4. Mr. President: Even if you are able to assure voters that your cognitive abilities are at the necessary level for the job today, you are asking voters to keep you in power until January 2029, when you will be 86 years old. That’s 9 years longer than the average American’s lifespan. How can you possibly know what your cognitive state will be then?

He can’t. Period. It’s just flat out impossible for President Biden to give any kind of confident assessment of his cognitive abilities at age 86. He has already acknowledged a deterioration, saying at a rally last week, “I might not walk as easily or talk as smoothly as I used to.” The former is not a necessary skill for the job, but the latter certainly is. How can he be sure that decline won’t continue? This question forces the president to acknowledge the scope of the incredible ask he’s making of voters in the fall.

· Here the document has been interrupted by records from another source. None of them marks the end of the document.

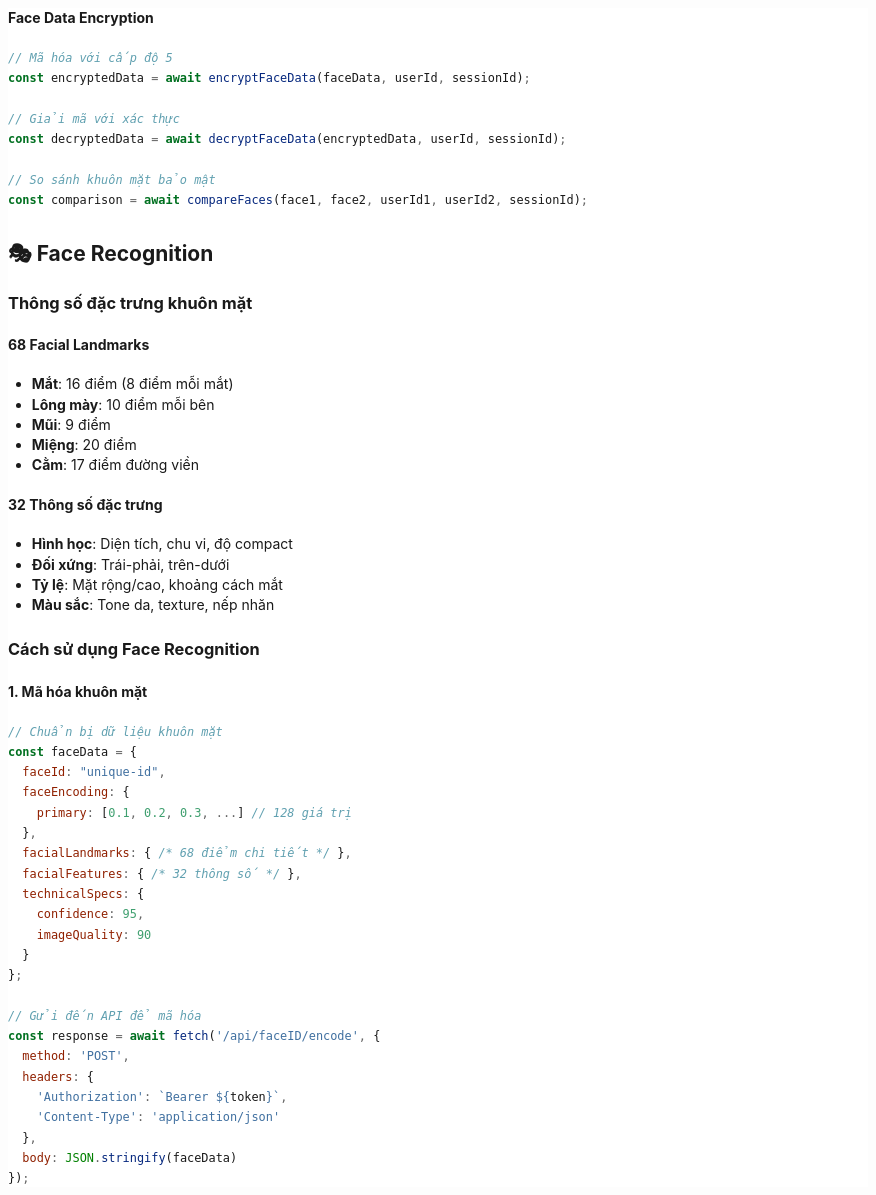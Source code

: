 #### Face Data Encryption
```javascript
// Mã hóa với cấp độ 5
const encryptedData = await encryptFaceData(faceData, userId, sessionId);

// Giải mã với xác thực
const decryptedData = await decryptFaceData(encryptedData, userId, sessionId);

// So sánh khuôn mặt bảo mật
const comparison = await compareFaces(face1, face2, userId1, userId2, sessionId);
```

## 🎭 Face Recognition

### Thông số đặc trưng khuôn mặt

#### **68 Facial Landmarks**
- **Mắt**: 16 điểm (8 điểm mỗi mắt)
- **Lông mày**: 10 điểm mỗi bên
- **Mũi**: 9 điểm
- **Miệng**: 20 điểm
- **Cằm**: 17 điểm đường viền

#### **32 Thông số đặc trưng**
- **Hình học**: Diện tích, chu vi, độ compact
- **Đối xứng**: Trái-phải, trên-dưới
- **Tỷ lệ**: Mặt rộng/cao, khoảng cách mắt
- **Màu sắc**: Tone da, texture, nếp nhăn

### Cách sử dụng Face Recognition

#### 1. Mã hóa khuôn mặt
```javascript
// Chuẩn bị dữ liệu khuôn mặt
const faceData = {
  faceId: "unique-id",
  faceEncoding: {
    primary: [0.1, 0.2, 0.3, ...] // 128 giá trị
  },
  facialLandmarks: { /* 68 điểm chi tiết */ },
  facialFeatures: { /* 32 thông số */ },
  technicalSpecs: {
    confidence: 95,
    imageQuality: 90
  }
};

// Gửi đến API để mã hóa
const response = await fetch('/api/faceID/encode', {
  method: 'POST',
  headers: {
    'Authorization': `Bearer ${token}`,
    'Content-Type': 'application/json'
  },
  body: JSON.stringify(faceData)
});
```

5. Mr. President: You’re claiming you can do the single toughest job in the world until age 86. And yet the U.S. government pays out full Social Security retirement benefits at age 67. If it’s so normal for an 86-year-old man — as you will be in 2028 — to operate at the highest level, isn’t it fair to question whether the U.S. government should be paying everyone to retire two decades earlier?

This one is a bit out-of-the box, but the president is asserting he is qualified to lead the free world at age 86. If he can do the hardest job in the world at that age, why is his government paying people 19 years younger not to do any job? Shouldn’t he take a hard look at Social Security benefits — which his own treasury department says will have to be cut by 17 percent in 2035 anyway? If he thinks 86-year-olds can work at full capacity, then he surely must believe 67-year-olds can too, right?

Joe DePaolo is the Managing Editor of Mediaite.

This is an opinion piece. The views expressed in this article are those of just the author.